The Victorians built tens of thousands of churches in the hundred years
between 1800 and 1900. Wherever you might be in the English-speaking
world, you will be close to a Victorian built or remodelled
ecclesiastical building. Contemporary experience of church buildings is
almost entirely down to the zeal of Victorians such as John Henry
Newman, Henry Wilberforce and Augustus Pugin, and their ideas about the
role of architecture in our spiritual life and well-being.
In Unlocking the Church, William Whyte explores a forgotten revolution
in social and architectural history and in the history of the Church. He
details the architectural and theological debates of the day, explaining
how the Tractarians of Oxford and the Ecclesiologists of Cambridge were
embroiled in the aesthetics of architecture, and how the Victorians
profoundly changed the ways in which buildings were understood and
experienced.
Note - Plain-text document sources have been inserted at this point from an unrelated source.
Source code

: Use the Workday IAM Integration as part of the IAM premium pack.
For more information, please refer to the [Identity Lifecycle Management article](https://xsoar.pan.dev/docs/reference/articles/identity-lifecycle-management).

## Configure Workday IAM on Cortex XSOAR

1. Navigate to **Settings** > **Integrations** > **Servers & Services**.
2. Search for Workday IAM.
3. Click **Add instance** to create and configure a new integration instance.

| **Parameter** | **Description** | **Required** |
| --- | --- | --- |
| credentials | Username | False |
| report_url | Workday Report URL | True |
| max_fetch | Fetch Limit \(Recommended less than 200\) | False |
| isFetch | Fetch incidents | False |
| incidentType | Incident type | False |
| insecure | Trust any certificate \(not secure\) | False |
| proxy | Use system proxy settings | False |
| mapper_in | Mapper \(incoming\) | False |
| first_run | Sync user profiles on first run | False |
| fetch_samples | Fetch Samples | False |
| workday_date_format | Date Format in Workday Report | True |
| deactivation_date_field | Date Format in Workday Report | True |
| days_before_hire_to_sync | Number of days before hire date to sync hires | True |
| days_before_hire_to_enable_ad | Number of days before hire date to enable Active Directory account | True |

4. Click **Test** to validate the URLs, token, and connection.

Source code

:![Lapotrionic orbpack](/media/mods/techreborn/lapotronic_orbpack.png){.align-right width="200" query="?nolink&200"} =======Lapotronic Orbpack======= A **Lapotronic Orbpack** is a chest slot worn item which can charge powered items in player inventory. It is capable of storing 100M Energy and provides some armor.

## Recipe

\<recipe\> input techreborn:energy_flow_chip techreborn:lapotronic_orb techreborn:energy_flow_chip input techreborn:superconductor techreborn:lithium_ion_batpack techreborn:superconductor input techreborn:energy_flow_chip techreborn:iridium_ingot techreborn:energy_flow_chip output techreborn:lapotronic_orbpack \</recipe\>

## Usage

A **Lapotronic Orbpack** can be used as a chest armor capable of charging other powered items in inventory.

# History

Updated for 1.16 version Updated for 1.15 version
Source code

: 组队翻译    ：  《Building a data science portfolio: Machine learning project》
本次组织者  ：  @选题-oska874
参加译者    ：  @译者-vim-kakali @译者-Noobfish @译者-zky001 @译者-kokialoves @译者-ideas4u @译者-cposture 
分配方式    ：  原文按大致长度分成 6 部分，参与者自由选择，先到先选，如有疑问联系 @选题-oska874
No longer mere receptacles for worship, churches became
active agents in their own rights, capable of conveying theological
ideas and designed to shape people's emotions.
These church buildings are now a challenge: their maintenance, repair or
repurposing are pressing problems for parishes in age of declining
attendance and dwindling funds. By understanding their past, unlocking
the secrets of their space, there might be answers in how to deal with
the legacy of the Victorians now and into the future.